Abstract
Sometimes the Joint Statistical Meetings (JSM) is frustrating to attend, because multiple sessions on the same topic are scheduled at the same time. This article uses seeded latent Dirichlet allocation and a scheduling optimization algorithm to very significantly reduce overlapping content in the original schedule for the 2020 JSM program. Specifically, a measure based on total variation distance that ranges from 0 (random scheduling) to 1 (no overlapping content) finds that the original schedule had a score of 0.058, whereas our proposed schedule achieved a score of 0.371. This is a huge improvement that would (i) increase participant satisfaction as measured by the post-JSM satisfaction survey, and (ii) save the American Statistical Association significant money by obviating the need for the traditional in-person meeting of the 47 program chairs and other organizers.
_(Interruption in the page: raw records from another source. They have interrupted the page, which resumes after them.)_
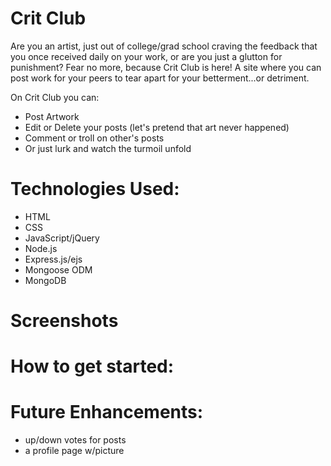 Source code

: # Crit Club

Are you an artist, just out of college/grad school craving the feedback that you once received daily on your work, or are you just a glutton for punishment? Fear no more, because Crit Club is here! A site where you can post work for your peers to tear apart for your betterment...or detriment. 

On Crit Club you can:
- Post Artwork
- Edit or Delete your posts (let's pretend that art never happened)
- Comment or troll on other's posts 
- Or just lurk and watch the turmoil unfold

# Technologies Used:
- HTML
- CSS
- JavaScript/jQuery
- Node.js
- Express.js/ejs
- Mongoose ODM
- MongoDB

# Screenshots

# How to get started:

# Future Enhancements:

- up/down votes for posts
- a profile page w/picture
The methodology developed in this work immediately applies to future JSMs and is easily modified to improve scheduling for any other scientific conference that has parallel sessions.
6 Supplementary Materials
The supplementary materials includes three datasets used in the analysis: “abstract_info” concerns the detailed information about the sessions of JSM 2020, “seeded_words” is the table of the seeded words we used in seeded LDA, and finally “trayvon_martin” is made up of all the words of Trayvon Martin Corpus we used in data cleaning. Furthermore, “allocation_matrix_list.RData, which is a list of 100 allocation matrices we generated through our algorithm, is included to give the opportunity to avoid running its final loop.